• **About this exercise**: Work out how many lines of the listing below include the string "Console", and give that number alone.

• **Data provided**:
┌──

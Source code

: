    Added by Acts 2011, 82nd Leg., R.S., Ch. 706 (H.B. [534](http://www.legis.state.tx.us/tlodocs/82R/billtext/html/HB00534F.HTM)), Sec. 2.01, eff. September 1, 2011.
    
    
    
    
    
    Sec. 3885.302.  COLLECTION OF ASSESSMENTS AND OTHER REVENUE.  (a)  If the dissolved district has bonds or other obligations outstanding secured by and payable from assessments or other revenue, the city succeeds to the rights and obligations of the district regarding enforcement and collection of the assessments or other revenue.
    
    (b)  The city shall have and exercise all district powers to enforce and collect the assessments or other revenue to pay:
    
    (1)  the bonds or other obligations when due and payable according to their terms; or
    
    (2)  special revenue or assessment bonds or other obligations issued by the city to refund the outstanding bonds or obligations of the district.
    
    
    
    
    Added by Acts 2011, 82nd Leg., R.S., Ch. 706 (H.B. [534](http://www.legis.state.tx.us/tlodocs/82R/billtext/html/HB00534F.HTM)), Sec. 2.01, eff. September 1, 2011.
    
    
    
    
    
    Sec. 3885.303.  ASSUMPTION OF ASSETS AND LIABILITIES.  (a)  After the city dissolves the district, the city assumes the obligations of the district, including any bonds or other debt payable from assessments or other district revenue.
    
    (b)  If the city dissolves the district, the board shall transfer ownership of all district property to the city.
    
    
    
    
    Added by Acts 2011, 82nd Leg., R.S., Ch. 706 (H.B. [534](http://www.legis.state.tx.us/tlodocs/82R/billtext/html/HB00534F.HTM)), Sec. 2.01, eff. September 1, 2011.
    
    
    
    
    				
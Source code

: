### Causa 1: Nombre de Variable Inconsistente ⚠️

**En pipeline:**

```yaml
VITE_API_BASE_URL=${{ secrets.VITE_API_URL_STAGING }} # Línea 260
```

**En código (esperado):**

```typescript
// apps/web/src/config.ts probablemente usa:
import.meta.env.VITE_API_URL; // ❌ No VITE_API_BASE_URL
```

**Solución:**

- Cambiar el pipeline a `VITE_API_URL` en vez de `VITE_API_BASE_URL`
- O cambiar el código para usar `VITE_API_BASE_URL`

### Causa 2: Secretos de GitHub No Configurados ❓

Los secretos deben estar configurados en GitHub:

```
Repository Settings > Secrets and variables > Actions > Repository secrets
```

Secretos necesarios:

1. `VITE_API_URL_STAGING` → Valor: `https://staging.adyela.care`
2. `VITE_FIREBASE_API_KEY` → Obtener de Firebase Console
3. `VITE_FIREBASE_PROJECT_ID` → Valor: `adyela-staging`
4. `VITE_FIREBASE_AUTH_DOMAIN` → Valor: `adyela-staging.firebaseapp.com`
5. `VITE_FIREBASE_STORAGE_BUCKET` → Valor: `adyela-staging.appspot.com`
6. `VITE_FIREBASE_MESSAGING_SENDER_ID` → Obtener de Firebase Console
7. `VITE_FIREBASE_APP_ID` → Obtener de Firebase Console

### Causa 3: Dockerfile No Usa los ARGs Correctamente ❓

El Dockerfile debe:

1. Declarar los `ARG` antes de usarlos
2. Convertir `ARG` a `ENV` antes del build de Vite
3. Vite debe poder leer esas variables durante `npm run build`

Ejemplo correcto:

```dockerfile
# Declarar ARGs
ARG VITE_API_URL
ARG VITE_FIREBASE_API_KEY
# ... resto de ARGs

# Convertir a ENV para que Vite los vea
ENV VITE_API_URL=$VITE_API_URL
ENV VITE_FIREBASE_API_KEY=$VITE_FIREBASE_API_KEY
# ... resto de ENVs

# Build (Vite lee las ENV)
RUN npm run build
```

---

└──

• **Solution to the problem**: 3